Friday, 7 August 2009

Ad infinitum....vita aeterna

BFF - Best Friends Forever. Eternal Life. Eternal Damnation. "I'll love you forever".

Infinity. Eternity. Forever. Evermore. Hogwash.

As humans, we seem to have an obsession with stagnation. A refusal to embrace change, growth, the spice of life. We want things to last forever; why? Fear of the unknown future? Why is "eternal life" the ultimate reward? Is what we have never good enough?

Certainly, it is pleasant when a good thing lasts more than a fleeting moment. But who's to say that if a good thing passes on, it won't give way to something better?

One can spend so much time and energy in futile attempts to prolong, preserve, and hoard, that something perishes without being fully enjoyed. Smell the flowers now; tomorrow they will be gone. Don't store that food until it is stale and mouldy, because it is too good to eat. "Eat, drink, and be merry".

Clinging to relationships (be it family, friends or the OneTrueLoveTM) and not wanting to have to make new ones, long after your lives have gone down different paths, is senseless.
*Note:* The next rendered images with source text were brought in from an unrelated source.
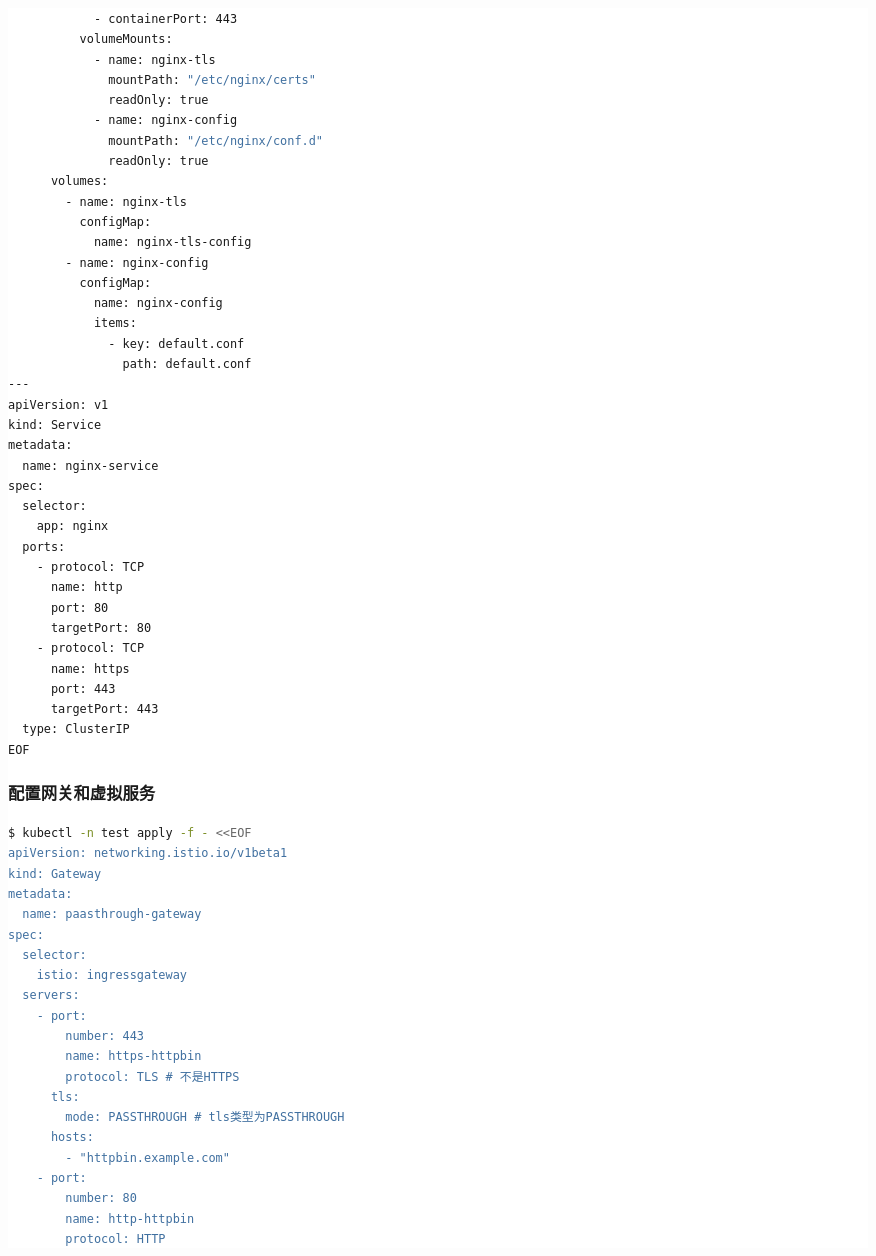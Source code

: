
 ```bash
            - containerPort: 443
          volumeMounts:
            - name: nginx-tls
              mountPath: "/etc/nginx/certs"
              readOnly: true
            - name: nginx-config
              mountPath: "/etc/nginx/conf.d"
              readOnly: true
      volumes:
        - name: nginx-tls
          configMap:
            name: nginx-tls-config
        - name: nginx-config
          configMap:
            name: nginx-config
            items:
              - key: default.conf
                path: default.conf
---
apiVersion: v1
kind: Service
metadata:
  name: nginx-service
spec:
  selector:
    app: nginx
  ports:
    - protocol: TCP
      name: http
      port: 80
      targetPort: 80
    - protocol: TCP
      name: https
      port: 443
      targetPort: 443
  type: ClusterIP
EOF
```

###  配置网关和虚拟服务

```bash
$ kubectl -n test apply -f - <<EOF
apiVersion: networking.istio.io/v1beta1
kind: Gateway
metadata:
  name: paasthrough-gateway
spec:
  selector:
    istio: ingressgateway
  servers:
    - port:
        number: 443
        name: https-httpbin
        protocol: TLS # 不是HTTPS
      tls:
        mode: PASSTHROUGH # tls类型为PASSTHROUGH
      hosts:
        - "httpbin.example.com"
    - port:
        number: 80
        name: http-httpbin
        protocol: HTTP
```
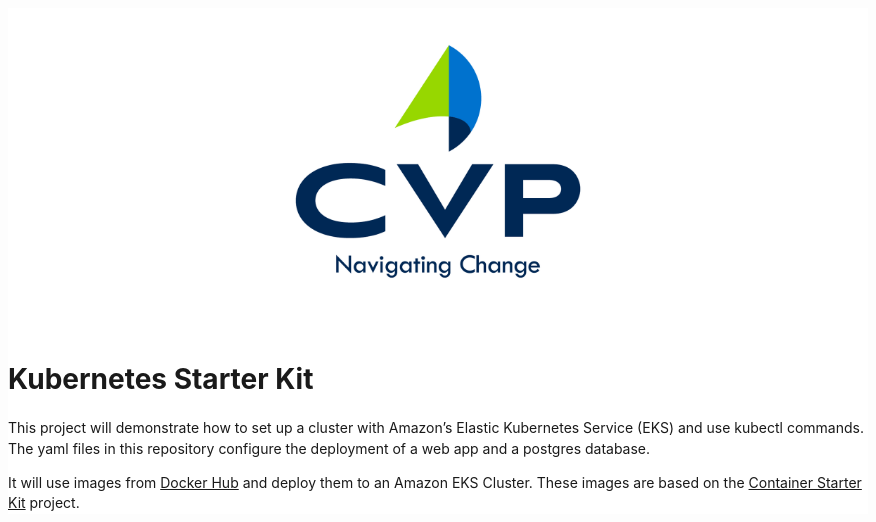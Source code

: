 <p align="center">
  <a href="https://www.cvpcorp.com/" target="blank"><img src="./img/CVP_Logo.png" width="360" alt="CVP Logo"/></a>
</p>
 
# Kubernetes Starter Kit
 
This project will demonstrate how to set up a cluster with Amazon’s Elastic Kubernetes Service (EKS) and use kubectl commands. The yaml files in this repository configure the deployment of a web app and a postgres database. 

It will use images from [Docker Hub](https://hub.docker.com/) and deploy them to an Amazon EKS Cluster. These images are based on the [Container Starter Kit](https://github.com/CVPcorp/Container_Starter_Kit) project.
 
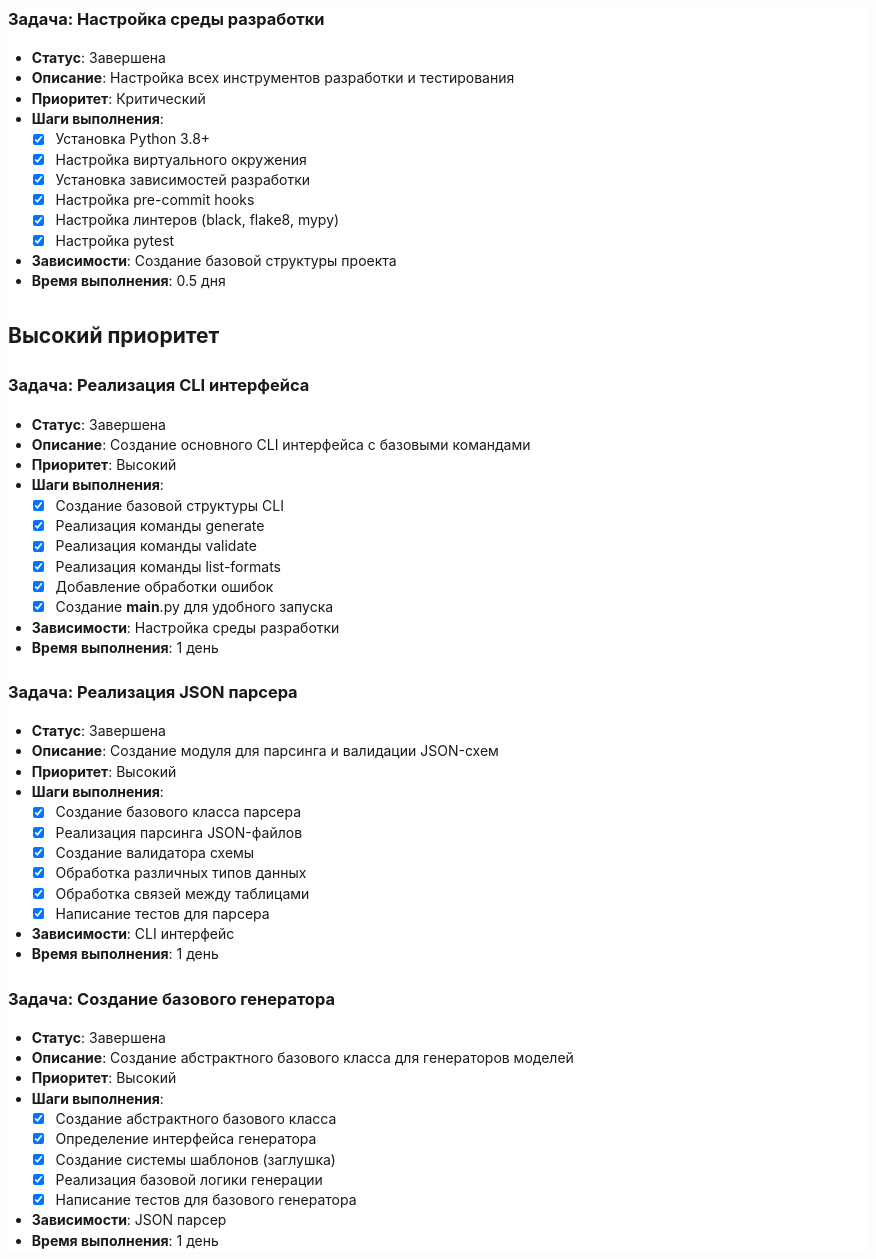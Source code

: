 ### Задача: Настройка среды разработки
- **Статус**: Завершена
- **Описание**: Настройка всех инструментов разработки и тестирования
- **Приоритет**: Критический
- **Шаги выполнения**:
  - [x] Установка Python 3.8+
  - [x] Настройка виртуального окружения
  - [x] Установка зависимостей разработки
  - [x] Настройка pre-commit hooks
  - [x] Настройка линтеров (black, flake8, mypy)
  - [x] Настройка pytest
- **Зависимости**: Создание базовой структуры проекта
- **Время выполнения**: 0.5 дня

## Высокий приоритет

### Задача: Реализация CLI интерфейса
- **Статус**: Завершена
- **Описание**: Создание основного CLI интерфейса с базовыми командами
- **Приоритет**: Высокий
- **Шаги выполнения**:
  - [x] Создание базовой структуры CLI
  - [x] Реализация команды generate
  - [x] Реализация команды validate
  - [x] Реализация команды list-formats
  - [x] Добавление обработки ошибок
  - [x] Создание __main__.py для удобного запуска
- **Зависимости**: Настройка среды разработки
- **Время выполнения**: 1 день

### Задача: Реализация JSON парсера
- **Статус**: Завершена
- **Описание**: Создание модуля для парсинга и валидации JSON-схем
- **Приоритет**: Высокий
- **Шаги выполнения**:
  - [x] Создание базового класса парсера
  - [x] Реализация парсинга JSON-файлов
  - [x] Создание валидатора схемы
  - [x] Обработка различных типов данных
  - [x] Обработка связей между таблицами
  - [x] Написание тестов для парсера
- **Зависимости**: CLI интерфейс
- **Время выполнения**: 1 день

### Задача: Создание базового генератора
- **Статус**: Завершена
- **Описание**: Создание абстрактного базового класса для генераторов моделей
- **Приоритет**: Высокий
- **Шаги выполнения**:
  - [x] Создание абстрактного базового класса
  - [x] Определение интерфейса генератора
  - [x] Создание системы шаблонов (заглушка)
  - [x] Реализация базовой логики генерации
  - [x] Написание тестов для базового генератора
- **Зависимости**: JSON парсер
- **Время выполнения**: 1 день
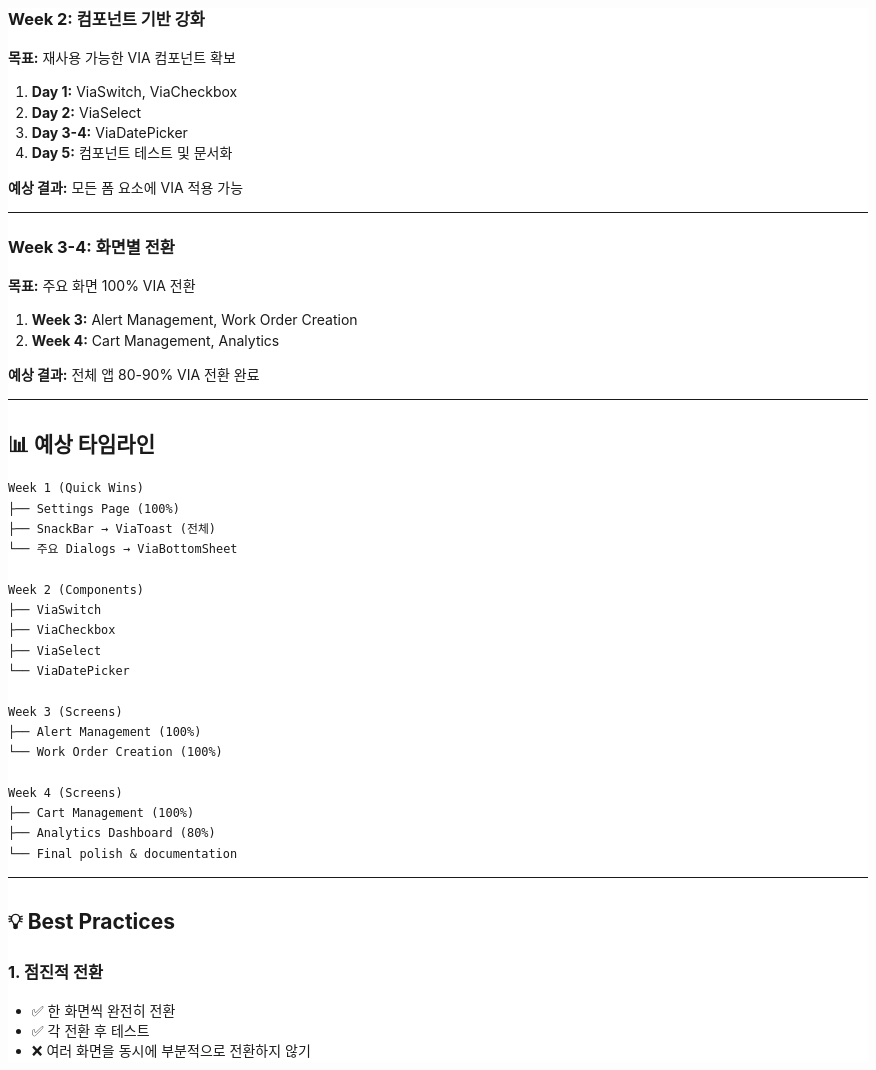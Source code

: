 
### Week 2: 컴포넌트 기반 강화
**목표:** 재사용 가능한 VIA 컴포넌트 확보

1. **Day 1:** ViaSwitch, ViaCheckbox
2. **Day 2:** ViaSelect
3. **Day 3-4:** ViaDatePicker
4. **Day 5:** 컴포넌트 테스트 및 문서화

**예상 결과:** 모든 폼 요소에 VIA 적용 가능

---

### Week 3-4: 화면별 전환
**목표:** 주요 화면 100% VIA 전환

1. **Week 3:** Alert Management, Work Order Creation
2. **Week 4:** Cart Management, Analytics

**예상 결과:** 전체 앱 80-90% VIA 전환 완료

---

## 📊 예상 타임라인

```
Week 1 (Quick Wins)
├── Settings Page (100%)
├── SnackBar → ViaToast (전체)
└── 주요 Dialogs → ViaBottomSheet

Week 2 (Components)
├── ViaSwitch
├── ViaCheckbox
├── ViaSelect
└── ViaDatePicker

Week 3 (Screens)
├── Alert Management (100%)
└── Work Order Creation (100%)

Week 4 (Screens)
├── Cart Management (100%)
├── Analytics Dashboard (80%)
└── Final polish & documentation
```

---

## 💡 Best Practices

### 1. 점진적 전환
- ✅ 한 화면씩 완전히 전환
- ✅ 각 전환 후 테스트
- ❌ 여러 화면을 동시에 부분적으로 전환하지 않기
I suspect that worrying over how to keep someone forever, has killed more than one relationship.

Similarly, fretting endlessly about health (sometimes to the point where it makes you ill and stressed!); enjoy things in moderation, don't refuse every slice of white bread, piece of cake, drink or cigarette, for the sake of the extra two weeks' life it might bring you when you're old and decrepit and shitting in your pants. When death could be just around the corner, as inevitable as taxes, why waste time and effort to suffer in vain?

Friends, food, moments, love, lovers, life....all come to an end. Fact. There's no use worrying about it. I'd rather simply enjoy it all as much as I can when I have it, and when it's gone; it's gone.

1 comment:

dan said...

To me, life IS growing, changing, exploring, by definition. If you're not growing, you're not living. You're dying. I keep telling people this. Part of my whole home-educatory philosophy. If you're not learning something, you're stagnating.

So to me, eternal life is constant growth. All the good things of life, without the constant stagnation and decay that taint everything we know in this current life.

People, especially religious ones, often postulate on the concept of Heaven - the eternal hereafter. What it'll be like, what we'll "do", etc.

"We'll only speak one language!"; "We'll know everything instantaniously!";

How intensely dull. Seriously. My vague speculations are more that we WON'T know everything all at once, but will be free from our current limitations. So we'll have eternity to learn every language, and invent our own.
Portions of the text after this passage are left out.